CNBC’s Jim Cramer on Monday told investors that President Donald Trump’s new slate of tariffs might not have staying power, and he cautioned against doing any major selling.
“We no longer believe that the tariff numbers the president’s throwing around are meaningful,” Cramer said, referring to his outlook for the CNBC Investing Club’s Chartable Trust. “They’re just a starting point for negotiations with countries that really need access to our markets.”
Stocks sank during the day’s session as investors recoiled after Trump announced steep tariffs on at least 14 countries set to take effect on Aug. 1. The Dow Jones Industrial Average lost 0.94% while the S&P 500 shed 0.79% and the Nasdaq Composite dipped 0.92%. In Monday Truth Social posts, the president shared screenshots of letters establishing new tariffs addressed to the leaders of Japan, South Korea, Malaysia, Kazakhstan, South Africa, Laos and Myanmar. Later in the day, he shared more letters to the leaders of Bosnia and Herzegovina, Tunisia, Indonesia, Bangladesh, Serbia, Cambodia and Thailand.

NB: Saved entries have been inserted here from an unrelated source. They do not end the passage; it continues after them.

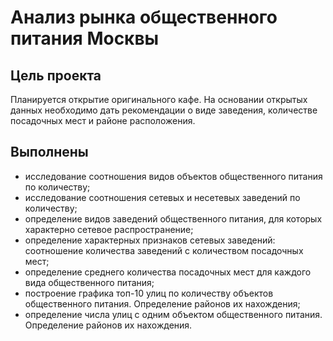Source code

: 
# Анализ рынка общественного питания Москвы

## Цель проекта

Планируется открытие оригинального кафе. На основании открытых данных необходимо дать 
рекомендации о виде заведения, количестве посадочных мест и районе расположения.  

## Выполнены

<ul>
<li>исследование соотношения видов объектов общественного питания по количеству;</li>
<li>исследование соотношения сетевых и несетевых заведений по количеству;</li>
<li>определение видов заведений общественного питания, для которых характерно сетевое распространение;</li>
<li>определение характерных признаков сетевых заведений: соотношение количества заведений с количеством посадочных мест;</li>
<li>определение среднего количества посадочных мест для каждого вида общественного питания;</li>
<li>построение графика топ-10 улиц по количеству объектов общественного питания. Определение районов их нахождения;</li>
<li>определение числа улиц с одним объектом общественного питания. Определение районов их нахождения.</li> 
</ul>

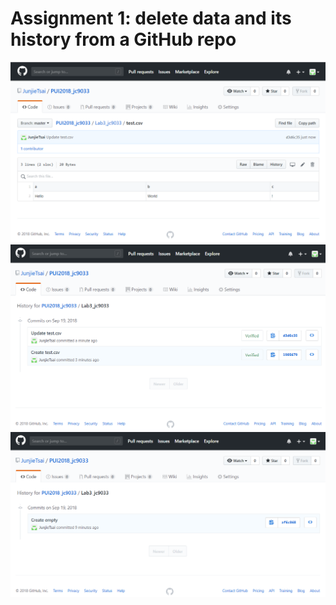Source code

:# Assignment 1: delete data and its history from a GitHub repo
 ![image](HW3_jc9033/assignment1_image/1.png)
 ![image](HW3_jc9033/assignment1_image/2.png)
 ![image](HW3_jc9033/assignment1_image/3.png)
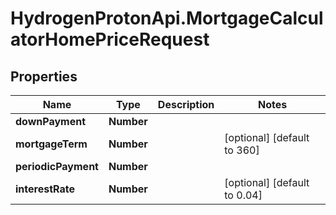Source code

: # HydrogenProtonApi.MortgageCalculatorHomePriceRequest

## Properties
Name | Type | Description | Notes
------------ | ------------- | ------------- | -------------
**downPayment** | **Number** |  | 
**mortgageTerm** | **Number** |  | [optional] [default to 360]
**periodicPayment** | **Number** |  | 
**interestRate** | **Number** |  | [optional] [default to 0.04]


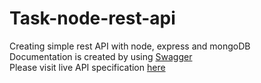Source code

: # Task-node-rest-api

Creating simple rest API with node, express and mongoDB   
Documentation is created by using [Swagger](https://swagger.io/)    
Please visit live API specification [here](https://task-node2021-api.herokuapp.com/api-docs/)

Cramer suggested that more sellers could emerge once the market digests these new tariffs, saying the market remains overbought. If more countries “refuse to play ball with President Trump on trade,” they might also get letters from the White House, he said, something Wall Street does not want to see.
But investors don’t know whether to take the tariffs seriously, he said, as there has has been little consistency with new trade policies. The Trump administration has repeatedly postponed or reduced tariffs, he continued, and the new regulations could be lowered as part of negotiations. Cramer also suggested that the president’s overall goal regarding tariffs isn’t to build new plants domestically, but to sell more goods overseas.
It will be “a bit of a problem” if the newly-announced tariffs are the final figures, Cramer said. But he added that few believe they will be, and he said they may not impact inflation or the Federal Reserve’s decisions on interest rates as much as some investors expect.
Aside from trade policy, Cramer said the measures in Trump’s megabill — which the House of Representatives passed last week — matter to the market. Although the bill will add trillions to the national debt, he said it’s full of provisions that will ignite the economy, like tax exemptions that could bring on a wave of construction.
“I don’t want to be glib. I know we’re staring down the barrel of a tariff gun,” he said. “But if I’m right that the president’s game plan is really to help our manufacturers export more merchandise, it’s hard to make the case that we need to do a really huge amount of selling here, unless you’re ringing the register on something that’s had a huge run, or something that’s a dog and didn’t move at all.”